- [DIRECTIONS] Pull from the data below each line where the word "even" occurs, and copy it.

Extracted records
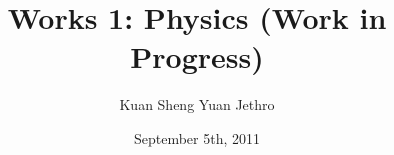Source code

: 

 
\setcounter{secnumdepth}{2}
\author{Kuan Sheng Yuan Jethro}
\date{September 5th, 2011}
\title{Works 1: Physics (Work in Progress)}
\maketitle

\setcounter{tocdepth}{2}
\tableofcontents























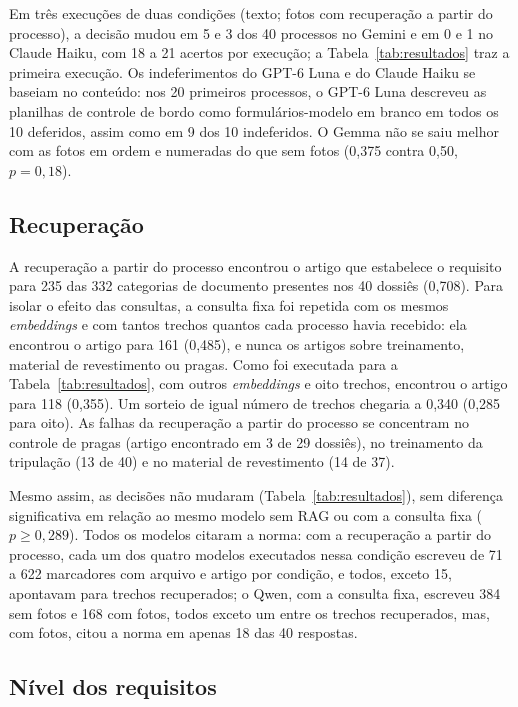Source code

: Em três execuções de duas condições (texto; fotos com recuperação a partir do processo), a decisão mudou em 5 e 3 dos 40 processos no Gemini e em 0 e 1 no Claude Haiku, com 18 a 21 acertos por execução; a Tabela~\ref{tab:resultados} traz a primeira execução. Os indeferimentos do GPT-6 Luna e do Claude Haiku se baseiam no conteúdo: nos 20 primeiros processos, o GPT-6 Luna descreveu as planilhas de controle de bordo como formulários-modelo em branco em todos os 10 deferidos, assim como em 9 dos 10 indeferidos. O Gemma não se saiu melhor com as fotos em ordem e numeradas do que sem fotos (0,375 contra 0,50, $p=0{,}18$).

\subsection{Recuperação}

A recuperação a partir do processo encontrou o artigo que estabelece o requisito para 235 das 332 categorias de documento presentes nos 40 dossiês (0,708). Para isolar o efeito das consultas, a consulta fixa foi repetida com os mesmos \textit{embeddings} e com tantos trechos quantos cada processo havia recebido: ela encontrou o artigo para 161 (0,485), e nunca os artigos sobre treinamento, material de revestimento ou pragas. Como foi executada para a Tabela~\ref{tab:resultados}, com outros \textit{embeddings} e oito trechos, encontrou o artigo para 118 (0,355). Um sorteio de igual número de trechos chegaria a 0,340 (0,285 para oito). As falhas da recuperação a partir do processo se concentram no controle de pragas (artigo encontrado em 3 de 29 dossiês), no treinamento da tripulação (13 de 40) e no material de revestimento (14 de 37).

Mesmo assim, as decisões não mudaram (Tabela~\ref{tab:resultados}), sem diferença significativa em relação ao mesmo modelo sem RAG ou com a consulta fixa ($p\ge0{,}289$). Todos os modelos citaram a norma: com a recuperação a partir do processo, cada um dos quatro modelos executados nessa condição escreveu de 71 a 622 marcadores com arquivo e artigo por condição, e todos, exceto 15, apontavam para trechos recuperados; o Qwen, com a consulta fixa, escreveu 384 sem fotos e 168 com fotos, todos exceto um entre os trechos recuperados, mas, com fotos, citou a norma em apenas 18 das 40 respostas.

\subsection{Nível dos requisitos}

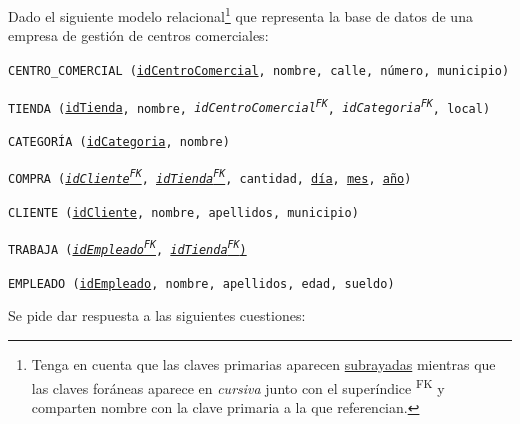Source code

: \documentclass[
    12pt,
    a4paper,
    addpoints,
    answers,
    convocatoria=ord,
    titulacion=NoCD,
    curso=2024/2025,
]{db-exam}
\begin{document}
\begin{questions}
\newpage
\question Dado el siguiente modelo relacional\footnote{Tenga en cuenta que las claves primarias aparecen \underline{subrayadas} mientras que las claves foráneas aparece en \textit{cursiva} junto con el superíndice \textsuperscript{FK} y comparten nombre con la clave primaria a la que referencian.} que representa la base de datos de una empresa de gestión de centros comerciales:

\texttt{CENTRO\_COMERCIAL (\underline{idCentroComercial}, nombre, calle, número, municipio)}

\texttt{TIENDA (\underline{idTienda}, nombre, \textit{idCentroComercial\textsuperscript{FK}}, \textit{idCategoria\textsuperscript{FK}}, local)}

\texttt{CATEGORÍA (\underline{idCategoria}, nombre)}

\texttt{COMPRA (\underline{\textit{idCliente\textsuperscript{FK}}}, \underline{\textit{idTienda\textsuperscript{FK}}}, cantidad, \underline{día}, \underline{mes}, \underline{año})}

\texttt{CLIENTE (\underline{idCliente}, nombre, apellidos, municipio)}

\texttt{TRABAJA (\underline{\textit{idEmpleado\textsuperscript{FK}}}, \underline{\textit{idTienda\textsuperscript{FK}})}}

\texttt{EMPLEADO (\underline{idEmpleado}, nombre, apellidos, edad, sueldo)}

Se pide dar respuesta a las siguientes cuestiones:

\end{questions}
\end{document}
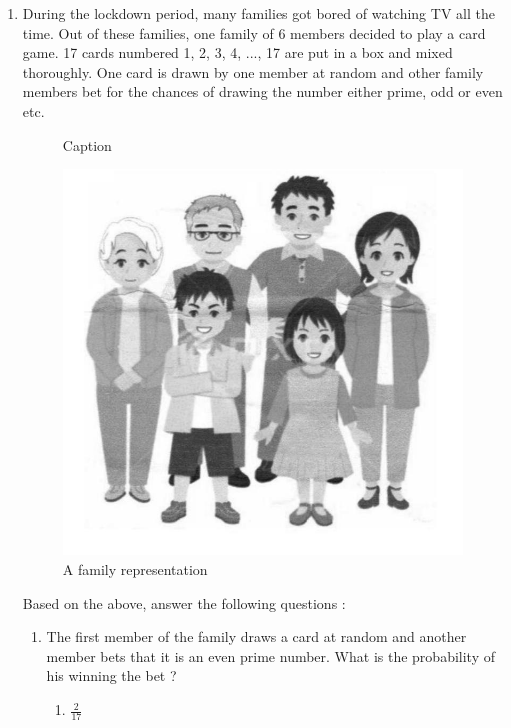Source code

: \begin{enumerate}

\item During the lockdown period, many families got bored of watching TV all the time. Out of these families, one family of 6 members decided to play a card game. 17 cards numbered 1, 2, 3, 4, ..., 17 are put in a box and mixed thoroughly. One card is drawn by one member at random and other family members bet for the chances of drawing the number either prime, odd or even etc.     
	
	\begin{figure}[!h]
	\centering
	
	\caption{Caption}
	\label{fig:0}
        \end{figure}
	
	\begin{figure}[h!]
	\centering
	\includegraphics[width=\columnwidth]{figs/1.jpg}
	\caption{A family representation}
	\label{fig:1}
	\end{figure} 
Based on the above, answer the following questions : 		
\begin{enumerate}
\item The first member of the family draws a card at random and another member bets that it is an even prime number. What is the probability of his winning the bet ? 
	\begin{enumerate}
	\item $\frac{2}{17}$

\end{enumerate}
\end{enumerate}
\end{enumerate}
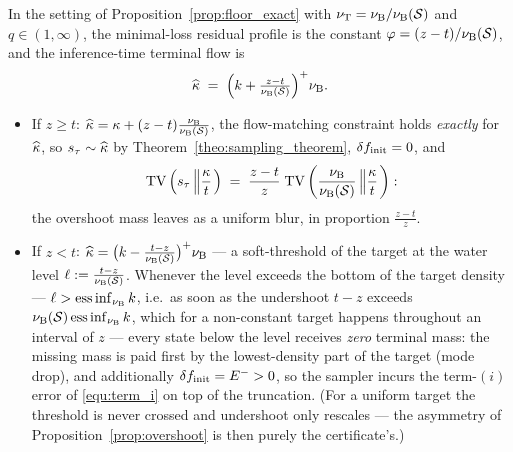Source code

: \begin{proposition}
\label{prop:blur_vs_drop}
In the setting of Proposition~\ref{prop:floor_exact} with $\nu_{\mathrm{T}}=\nu_{\mathrm{B}}/\nu_{\mathrm{B}}(\mathcal S)$
and $q\in(1,\infty)$, the minimal-loss residual profile is the constant
$\varphi=(z-t)/\nu_{\mathrm{B}}(\mathcal S)$, and the inference-time terminal flow is
\begin{equation*}
    \widehat{\kappa} \;=\;\Bigl(k+\tfrac{z-t}{\nu_{\mathrm{B}}(\mathcal S)}\Bigr)^{+}\nu_{\mathrm{B}} .
\end{equation*}
\begin{itemize}
    \item If $z\geq t$: $\widehat{\kappa}=\kappa+(z-t)\frac{\nu_{\mathrm{B}}}{\nu_{\mathrm{B}}(\mathcal S)}$,
    the flow-matching constraint holds \emph{exactly} for $\widehat{\kappa}$, so
    $s_\tau\sim\widehat{\kappa}$ by Theorem~\ref{theo:sampling_theorem}, $\delta f_{\mathrm{init}}=0$, and
    \begin{equation}\label{equ:blur}
        \mathrm{TV}\left(s_\tau\left\|\frac{\kappa} t\right.\right)
        \;=\;\frac{z-t}{z}\;\mathrm{TV}\left(\frac{\nu_{\mathrm{B}}}{\nu_{\mathrm{B}}(\mathcal S)}
        \left\|\frac{\kappa} t\right.\right):
    \end{equation}
    the overshoot mass leaves as a uniform blur, in proportion $\frac{z-t}{z}$.
    \item If $z<t$: $\widehat{\kappa}=\bigl(k-\tfrac{t-z}{\nu_{\mathrm{B}}(\mathcal S)}\bigr)^+\nu_{\mathrm{B}}$
    --- a soft-threshold of the target at the water level
    $\ell:=\frac{t-z}{\nu_{\mathrm{B}}(\mathcal S)}$. Whenever the level exceeds the bottom of
    the target density --- $\ell>\operatorname*{ess\,inf}_{\nu_{\mathrm{B}}} k$, i.e.\ as soon as
    the undershoot $t-z$ exceeds $\nu_{\mathrm{B}}(\mathcal S)\operatorname*{ess\,inf}_{\nu_{\mathrm{B}}} k$,
    which for a non-constant target happens throughout an interval of $z$ ---
    every state below the level receives \emph{zero} terminal mass: the missing mass is
    paid first by the lowest-density part of the target (mode drop), and additionally
    $\delta f_{\mathrm{init}}=E^->0$, so the sampler incurs the term-$(i)$ error of
    \eqref{equ:term_i} on top of the truncation. (For a uniform target the threshold is
    never crossed and undershoot only rescales --- the asymmetry of
    Proposition~\ref{prop:overshoot} is then purely the certificate's.)
\end{itemize}
\end{proposition}

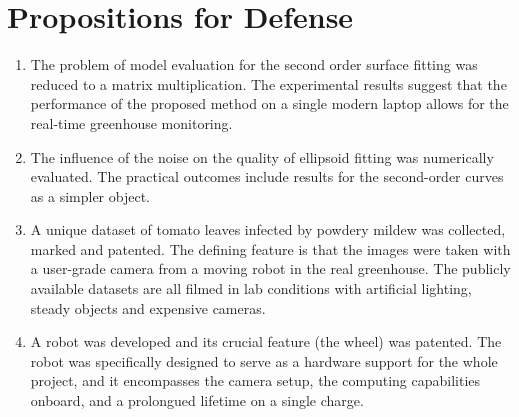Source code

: \section{Propositions for Defense}


\begin{enumerate}
    \item The problem of model evaluation for the second order surface fitting was reduced to a matrix multiplication. The experimental results suggest that the performance of the proposed method on a single modern laptop allows for the real-time greenhouse monitoring.
    \item The influence of the noise on the quality of ellipsoid fitting was numerically evaluated. The practical outcomes include results for the second-order curves as a simpler object.
    \item A unique dataset of tomato leaves infected by powdery mildew was collected, marked and patented. The defining feature is that the images were taken with a user-grade camera from a moving robot in the real greenhouse. The publicly available datasets are all filmed in lab conditions with artificial lighting, steady objects and expensive cameras.
    \item A robot was developed and its crucial feature (the wheel) was patented. The robot was specifically designed to serve as a hardware support for the whole project, and it encompasses the camera setup, the computing capabilities onboard, and a prolongued lifetime on a single charge.
\end{enumerate}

- [EXERCISE ANSWER]
\item During the lockdown period, many families got bored of watching TV all the time. Out of these families, one family of 6 members decided to play a card game. 17 cards numbered 1, 2, 3, 4, ..., 17 are put in a box and mixed thoroughly. One card is drawn by one member at random and other family members bet for the chances of drawing the number either prime, odd or even etc.     
\item The first member of the family draws a card at random and another member bets that it is an even prime number. What is the probability of his winning the bet ? 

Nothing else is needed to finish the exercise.